*Work required:*
Restate word for word, and only, the lines that extend from the line containing "## Important Notes" through the end of the records below.

*Stored data:*
################

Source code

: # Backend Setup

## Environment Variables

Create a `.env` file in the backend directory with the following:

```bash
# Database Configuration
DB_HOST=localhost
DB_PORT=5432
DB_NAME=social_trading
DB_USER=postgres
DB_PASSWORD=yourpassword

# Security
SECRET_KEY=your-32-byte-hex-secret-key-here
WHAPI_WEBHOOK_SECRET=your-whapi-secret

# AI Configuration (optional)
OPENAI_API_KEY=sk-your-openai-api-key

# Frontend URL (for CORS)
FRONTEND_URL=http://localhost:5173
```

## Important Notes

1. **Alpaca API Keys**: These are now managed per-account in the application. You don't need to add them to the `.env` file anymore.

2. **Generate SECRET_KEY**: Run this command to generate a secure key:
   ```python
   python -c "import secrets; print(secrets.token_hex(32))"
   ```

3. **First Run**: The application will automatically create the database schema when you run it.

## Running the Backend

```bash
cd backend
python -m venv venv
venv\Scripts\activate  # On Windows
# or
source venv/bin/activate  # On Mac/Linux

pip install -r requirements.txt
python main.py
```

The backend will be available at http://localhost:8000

################

*Output of the exercise:*
## Important Notes

1. **Alpaca API Keys**: These are now managed per-account in the application. You don't need to add them to the `.env` file anymore.

2. **Generate SECRET_KEY**: Run this command to generate a secure key:
   ```python
   python -c "import secrets; print(secrets.token_hex(32))"
   ```

3. **First Run**: The application will automatically create the database schema when you run it.

## Running the Backend

```bash
cd backend
python -m venv venv
venv\Scripts\activate  # On Windows
# or
source venv/bin/activate  # On Mac/Linux

pip install -r requirements.txt
python main.py
```

The backend will be available at http://localhost:8000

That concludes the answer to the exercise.